放課後の渡り廊下

教育に関してあれこれ迷い悩みながら書いています。

セカコイから「記録」の役割を考える。

映画「今夜,世界からこの恋が消えても」(セカコイ)を観た

 映画を見ました。お恥ずかしながら,私は20年来のジャニーズオタクです。デビュー前から人気を集めている「なにわ男子」の道枝くんが主演されているということで,前売り券を買って観に行きました。グッズも買ってしまうほどの熱の入り様です。いわゆる推しってやつです。

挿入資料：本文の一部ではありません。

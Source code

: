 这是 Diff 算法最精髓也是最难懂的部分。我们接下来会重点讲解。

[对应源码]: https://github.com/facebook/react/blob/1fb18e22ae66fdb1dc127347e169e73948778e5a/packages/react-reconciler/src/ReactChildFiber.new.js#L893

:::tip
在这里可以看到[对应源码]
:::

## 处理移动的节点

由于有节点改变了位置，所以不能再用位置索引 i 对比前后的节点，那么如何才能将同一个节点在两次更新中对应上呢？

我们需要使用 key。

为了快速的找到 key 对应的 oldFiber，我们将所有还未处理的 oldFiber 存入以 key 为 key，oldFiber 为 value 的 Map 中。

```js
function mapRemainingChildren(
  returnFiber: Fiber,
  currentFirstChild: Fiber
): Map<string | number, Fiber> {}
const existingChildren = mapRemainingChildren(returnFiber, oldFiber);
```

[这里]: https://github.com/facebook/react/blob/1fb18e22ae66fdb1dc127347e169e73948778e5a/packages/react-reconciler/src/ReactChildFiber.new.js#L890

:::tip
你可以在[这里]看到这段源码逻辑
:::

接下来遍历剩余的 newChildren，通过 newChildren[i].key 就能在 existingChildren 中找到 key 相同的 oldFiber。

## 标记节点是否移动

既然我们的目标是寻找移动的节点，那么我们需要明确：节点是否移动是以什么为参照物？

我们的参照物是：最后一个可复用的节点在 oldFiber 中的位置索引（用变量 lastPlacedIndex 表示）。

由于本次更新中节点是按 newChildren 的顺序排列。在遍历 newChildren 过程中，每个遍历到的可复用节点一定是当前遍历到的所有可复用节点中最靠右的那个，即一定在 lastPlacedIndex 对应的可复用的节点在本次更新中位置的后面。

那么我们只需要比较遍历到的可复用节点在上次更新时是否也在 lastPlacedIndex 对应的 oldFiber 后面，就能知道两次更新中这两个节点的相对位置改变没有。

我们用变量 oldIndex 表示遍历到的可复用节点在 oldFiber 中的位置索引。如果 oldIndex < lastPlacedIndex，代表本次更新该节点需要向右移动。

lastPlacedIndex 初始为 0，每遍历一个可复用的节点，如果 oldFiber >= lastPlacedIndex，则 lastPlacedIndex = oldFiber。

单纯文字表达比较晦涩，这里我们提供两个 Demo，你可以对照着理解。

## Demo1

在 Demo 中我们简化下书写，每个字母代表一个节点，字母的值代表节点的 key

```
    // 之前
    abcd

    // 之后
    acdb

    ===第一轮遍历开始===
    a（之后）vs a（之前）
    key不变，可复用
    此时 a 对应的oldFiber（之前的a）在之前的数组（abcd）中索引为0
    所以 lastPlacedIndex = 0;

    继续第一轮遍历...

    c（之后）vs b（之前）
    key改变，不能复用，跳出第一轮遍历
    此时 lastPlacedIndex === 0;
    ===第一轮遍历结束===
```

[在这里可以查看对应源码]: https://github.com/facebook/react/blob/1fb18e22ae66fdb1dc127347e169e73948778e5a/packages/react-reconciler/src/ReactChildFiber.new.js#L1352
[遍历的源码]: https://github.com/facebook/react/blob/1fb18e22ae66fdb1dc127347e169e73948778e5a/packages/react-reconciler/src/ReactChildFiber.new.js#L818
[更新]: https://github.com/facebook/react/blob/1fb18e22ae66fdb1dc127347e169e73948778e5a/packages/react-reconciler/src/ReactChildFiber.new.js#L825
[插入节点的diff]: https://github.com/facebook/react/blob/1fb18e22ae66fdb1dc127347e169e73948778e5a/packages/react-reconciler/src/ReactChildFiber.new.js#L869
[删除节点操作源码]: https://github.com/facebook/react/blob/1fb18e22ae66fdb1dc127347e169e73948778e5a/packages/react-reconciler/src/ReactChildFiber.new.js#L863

 メディアワークス文庫は手にしたことがなかったのですが,中学生がよく手にしているのを見ていました。放課後の図書室で「このシリーズ面白いんですよ」と生徒に言われたこともあります。ただ高校生のお話は自分には既視感のものが多くて,映画化が決まる前も作品自体にはあまり興味が持てませんでした。そのため,映画を観る前の事前情報はほぼなし。今回は道枝くんを入口にして作品と出会うこととなりました。

「記録」と「記憶」の区別をしていた

 ここからは少し作品のネタバレになってしまう内容があります。これから劇場で見たいと思っている方はどうぞ,映画館に行ってから読むようにしてください。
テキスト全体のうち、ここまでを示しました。